Blamed for Iraq bombings
Afp, Washington
The United States has stepped up its war of words against Syria, blaming Damascus for a new string of suicide bombings in Iraq and threatening "serious consequences" and unspecified international action if Syrian authorities failed to crack down on Islamic militants using their territory as a staging base.

"Innocent people are getting blown up in Iraq because Syria is allowing its territory to be used by terrorists bent on sowing murder and mayhem in Iraq and they're not going to succeed," Deputy State Department Spokesman Adam Ereli told reporters Friday.

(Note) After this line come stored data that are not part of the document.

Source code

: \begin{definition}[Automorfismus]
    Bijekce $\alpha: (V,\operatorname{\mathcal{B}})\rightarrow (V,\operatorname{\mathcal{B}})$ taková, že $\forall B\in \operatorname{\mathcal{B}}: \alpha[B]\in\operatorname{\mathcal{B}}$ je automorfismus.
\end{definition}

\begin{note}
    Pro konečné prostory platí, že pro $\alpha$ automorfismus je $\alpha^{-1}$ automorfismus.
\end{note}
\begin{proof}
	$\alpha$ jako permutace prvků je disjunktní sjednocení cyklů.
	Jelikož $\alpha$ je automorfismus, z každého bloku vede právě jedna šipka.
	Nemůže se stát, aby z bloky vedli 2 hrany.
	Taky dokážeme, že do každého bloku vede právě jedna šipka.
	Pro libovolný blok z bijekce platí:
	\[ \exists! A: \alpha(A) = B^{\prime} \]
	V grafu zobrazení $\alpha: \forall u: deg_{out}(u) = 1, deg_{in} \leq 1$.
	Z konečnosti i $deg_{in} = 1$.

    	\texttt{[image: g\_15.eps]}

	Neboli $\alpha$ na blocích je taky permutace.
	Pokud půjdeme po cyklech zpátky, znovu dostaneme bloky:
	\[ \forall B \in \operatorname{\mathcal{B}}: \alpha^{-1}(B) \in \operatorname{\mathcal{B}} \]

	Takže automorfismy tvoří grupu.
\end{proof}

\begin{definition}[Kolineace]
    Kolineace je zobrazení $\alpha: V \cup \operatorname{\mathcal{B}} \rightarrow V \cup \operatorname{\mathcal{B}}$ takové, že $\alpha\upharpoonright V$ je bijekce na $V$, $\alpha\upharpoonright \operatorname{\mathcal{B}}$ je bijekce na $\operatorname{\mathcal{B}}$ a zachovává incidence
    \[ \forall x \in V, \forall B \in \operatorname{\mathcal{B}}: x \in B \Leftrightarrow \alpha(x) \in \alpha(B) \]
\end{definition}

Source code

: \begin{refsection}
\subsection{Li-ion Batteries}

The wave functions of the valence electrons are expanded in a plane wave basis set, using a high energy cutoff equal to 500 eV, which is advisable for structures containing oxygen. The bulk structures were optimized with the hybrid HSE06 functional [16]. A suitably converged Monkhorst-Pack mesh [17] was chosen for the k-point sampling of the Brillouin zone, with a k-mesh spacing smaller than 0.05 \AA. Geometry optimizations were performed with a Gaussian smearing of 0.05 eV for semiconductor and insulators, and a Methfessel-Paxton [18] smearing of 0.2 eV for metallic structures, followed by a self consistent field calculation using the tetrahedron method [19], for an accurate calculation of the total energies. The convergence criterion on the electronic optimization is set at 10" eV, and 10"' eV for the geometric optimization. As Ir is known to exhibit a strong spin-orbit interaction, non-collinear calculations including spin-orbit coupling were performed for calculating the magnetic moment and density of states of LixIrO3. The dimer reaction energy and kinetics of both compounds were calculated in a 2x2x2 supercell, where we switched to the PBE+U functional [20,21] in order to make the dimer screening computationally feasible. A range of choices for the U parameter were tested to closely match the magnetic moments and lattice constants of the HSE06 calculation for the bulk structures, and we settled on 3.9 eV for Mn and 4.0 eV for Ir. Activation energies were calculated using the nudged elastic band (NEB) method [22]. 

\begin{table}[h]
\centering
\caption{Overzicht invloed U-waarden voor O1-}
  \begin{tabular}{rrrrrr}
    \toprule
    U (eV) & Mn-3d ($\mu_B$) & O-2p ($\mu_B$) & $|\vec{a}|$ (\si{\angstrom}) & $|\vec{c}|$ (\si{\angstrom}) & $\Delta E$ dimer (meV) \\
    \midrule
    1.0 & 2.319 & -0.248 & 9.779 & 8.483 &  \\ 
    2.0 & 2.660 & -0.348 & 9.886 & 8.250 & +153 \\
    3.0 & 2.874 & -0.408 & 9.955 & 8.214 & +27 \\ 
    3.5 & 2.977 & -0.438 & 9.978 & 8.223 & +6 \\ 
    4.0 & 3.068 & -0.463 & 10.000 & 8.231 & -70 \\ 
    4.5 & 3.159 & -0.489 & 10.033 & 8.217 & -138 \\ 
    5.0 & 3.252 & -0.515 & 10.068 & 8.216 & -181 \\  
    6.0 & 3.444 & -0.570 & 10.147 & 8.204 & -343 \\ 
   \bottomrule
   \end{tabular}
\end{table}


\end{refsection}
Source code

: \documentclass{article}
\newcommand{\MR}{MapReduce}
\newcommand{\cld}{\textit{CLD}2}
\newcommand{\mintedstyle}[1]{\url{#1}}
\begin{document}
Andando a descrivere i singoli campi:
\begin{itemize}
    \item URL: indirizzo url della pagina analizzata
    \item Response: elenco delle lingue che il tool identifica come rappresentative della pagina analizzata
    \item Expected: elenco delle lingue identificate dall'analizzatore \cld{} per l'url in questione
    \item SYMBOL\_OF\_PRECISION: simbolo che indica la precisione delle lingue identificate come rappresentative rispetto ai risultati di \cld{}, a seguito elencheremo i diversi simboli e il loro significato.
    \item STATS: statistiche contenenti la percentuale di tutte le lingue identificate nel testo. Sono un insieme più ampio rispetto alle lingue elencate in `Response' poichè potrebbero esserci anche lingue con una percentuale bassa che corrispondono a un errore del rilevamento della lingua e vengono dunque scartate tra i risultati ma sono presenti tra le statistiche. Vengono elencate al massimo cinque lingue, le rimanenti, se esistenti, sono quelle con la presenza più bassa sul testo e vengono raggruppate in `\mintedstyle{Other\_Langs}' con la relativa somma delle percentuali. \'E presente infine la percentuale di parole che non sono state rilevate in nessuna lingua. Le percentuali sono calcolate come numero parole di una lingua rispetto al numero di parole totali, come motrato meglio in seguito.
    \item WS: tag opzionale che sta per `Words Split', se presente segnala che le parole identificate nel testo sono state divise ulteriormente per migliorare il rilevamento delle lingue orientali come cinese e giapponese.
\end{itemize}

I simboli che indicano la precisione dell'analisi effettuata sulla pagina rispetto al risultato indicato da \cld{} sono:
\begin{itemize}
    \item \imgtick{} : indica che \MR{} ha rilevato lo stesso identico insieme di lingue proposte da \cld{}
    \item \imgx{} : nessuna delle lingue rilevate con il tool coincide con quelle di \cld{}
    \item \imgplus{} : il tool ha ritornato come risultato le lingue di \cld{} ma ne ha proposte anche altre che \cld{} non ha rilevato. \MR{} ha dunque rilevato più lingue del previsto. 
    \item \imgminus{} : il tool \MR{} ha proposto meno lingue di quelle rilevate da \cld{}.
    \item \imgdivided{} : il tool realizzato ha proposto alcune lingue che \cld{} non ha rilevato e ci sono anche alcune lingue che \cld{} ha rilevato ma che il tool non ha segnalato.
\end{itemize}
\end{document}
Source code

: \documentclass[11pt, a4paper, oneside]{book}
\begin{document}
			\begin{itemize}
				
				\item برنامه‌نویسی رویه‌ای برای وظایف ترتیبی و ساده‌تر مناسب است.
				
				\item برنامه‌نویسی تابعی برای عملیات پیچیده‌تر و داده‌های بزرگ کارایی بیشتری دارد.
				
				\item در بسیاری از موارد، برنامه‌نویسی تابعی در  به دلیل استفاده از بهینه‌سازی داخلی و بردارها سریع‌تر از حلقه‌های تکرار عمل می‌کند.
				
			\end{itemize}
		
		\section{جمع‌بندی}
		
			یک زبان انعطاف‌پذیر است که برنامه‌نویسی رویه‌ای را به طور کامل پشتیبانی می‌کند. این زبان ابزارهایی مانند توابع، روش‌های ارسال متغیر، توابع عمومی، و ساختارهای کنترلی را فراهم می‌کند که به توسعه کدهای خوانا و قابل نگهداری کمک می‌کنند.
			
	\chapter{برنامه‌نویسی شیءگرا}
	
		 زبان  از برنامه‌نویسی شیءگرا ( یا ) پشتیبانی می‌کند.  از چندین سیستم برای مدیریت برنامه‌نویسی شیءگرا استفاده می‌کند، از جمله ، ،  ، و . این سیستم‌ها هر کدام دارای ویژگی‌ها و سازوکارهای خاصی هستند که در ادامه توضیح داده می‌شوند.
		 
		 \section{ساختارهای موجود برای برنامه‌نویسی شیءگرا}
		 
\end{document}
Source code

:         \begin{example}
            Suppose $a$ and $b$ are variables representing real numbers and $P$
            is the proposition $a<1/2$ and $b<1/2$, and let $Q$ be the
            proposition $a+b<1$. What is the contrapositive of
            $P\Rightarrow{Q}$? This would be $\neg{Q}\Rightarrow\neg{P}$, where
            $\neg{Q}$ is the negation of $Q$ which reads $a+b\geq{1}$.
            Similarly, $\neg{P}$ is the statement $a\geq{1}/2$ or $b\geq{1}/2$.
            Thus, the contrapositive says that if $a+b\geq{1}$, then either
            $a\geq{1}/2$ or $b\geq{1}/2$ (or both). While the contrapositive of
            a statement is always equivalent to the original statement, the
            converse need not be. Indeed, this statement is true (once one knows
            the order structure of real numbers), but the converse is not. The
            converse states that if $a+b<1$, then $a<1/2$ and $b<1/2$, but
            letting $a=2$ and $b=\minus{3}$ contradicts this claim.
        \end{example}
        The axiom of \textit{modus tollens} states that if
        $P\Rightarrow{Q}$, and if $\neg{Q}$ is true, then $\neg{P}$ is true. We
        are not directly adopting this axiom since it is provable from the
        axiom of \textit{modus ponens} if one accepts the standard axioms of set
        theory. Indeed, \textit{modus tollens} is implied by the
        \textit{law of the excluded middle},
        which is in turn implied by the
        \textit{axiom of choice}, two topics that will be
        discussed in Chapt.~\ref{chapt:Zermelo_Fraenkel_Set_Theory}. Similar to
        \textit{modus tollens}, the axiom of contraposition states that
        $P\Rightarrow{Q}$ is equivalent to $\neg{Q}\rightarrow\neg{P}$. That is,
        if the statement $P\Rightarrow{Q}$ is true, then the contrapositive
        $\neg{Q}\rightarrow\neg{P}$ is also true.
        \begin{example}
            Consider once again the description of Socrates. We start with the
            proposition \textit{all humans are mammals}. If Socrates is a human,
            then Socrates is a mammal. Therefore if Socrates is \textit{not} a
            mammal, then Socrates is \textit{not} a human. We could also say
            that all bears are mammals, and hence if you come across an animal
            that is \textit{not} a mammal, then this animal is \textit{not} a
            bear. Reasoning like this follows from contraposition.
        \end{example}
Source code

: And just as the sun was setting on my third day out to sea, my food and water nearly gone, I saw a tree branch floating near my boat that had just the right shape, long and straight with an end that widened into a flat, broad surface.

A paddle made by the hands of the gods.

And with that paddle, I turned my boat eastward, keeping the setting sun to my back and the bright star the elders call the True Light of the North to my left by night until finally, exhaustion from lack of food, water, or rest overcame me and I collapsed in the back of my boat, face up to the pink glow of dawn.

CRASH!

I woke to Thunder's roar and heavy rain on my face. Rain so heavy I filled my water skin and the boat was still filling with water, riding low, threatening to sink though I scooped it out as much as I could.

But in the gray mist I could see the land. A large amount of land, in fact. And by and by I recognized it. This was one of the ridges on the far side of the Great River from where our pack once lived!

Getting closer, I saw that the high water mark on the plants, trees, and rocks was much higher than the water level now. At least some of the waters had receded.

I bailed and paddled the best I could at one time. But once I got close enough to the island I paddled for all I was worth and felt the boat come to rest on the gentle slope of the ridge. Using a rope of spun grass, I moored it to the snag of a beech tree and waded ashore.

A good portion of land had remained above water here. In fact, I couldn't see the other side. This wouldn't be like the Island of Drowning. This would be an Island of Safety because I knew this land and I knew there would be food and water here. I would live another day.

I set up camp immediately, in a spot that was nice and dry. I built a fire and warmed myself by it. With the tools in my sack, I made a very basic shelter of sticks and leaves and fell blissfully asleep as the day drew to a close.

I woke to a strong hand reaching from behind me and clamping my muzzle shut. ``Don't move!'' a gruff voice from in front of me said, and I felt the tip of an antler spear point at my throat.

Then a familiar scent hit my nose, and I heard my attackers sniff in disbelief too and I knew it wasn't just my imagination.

He went on to insist that the international community "is not going to let this continue to happen," but did not say whether a US complaint to the UN Security Council was in the offing.

The deputy spokesman added the international community was going to act "because Syria, more and more, is being recognized as a destabilising element in the region."

Nearly 200 people have been killed in Iraq since Wednesday as Islamic militants unleashed a new wave of suicide bombings, targeting mainly members of the Shia community.

The death toll reached about nearly 150 Wednesday, at least 23 Thursday and more than 20 on Friday as vehicles exploded in Baghdad and other Iraqi cities.

The worst bombing in the Iraqi capital claimed the lives of 112 Shia day labourers as they waited for work in the Iraqi capital Wednesday.

In one of the most direct attempts to date to blame Damascus for mayhem in Iraq, Ereli argued that the bombings could happen primarily because the Syrian government was failing to put an end to movements of Islamic radicals through its territory.

"Syria and Syrian territory and activities in Syria... that the Syrian government can do something about that are directly connected to the insurgency in Iraq," he stated.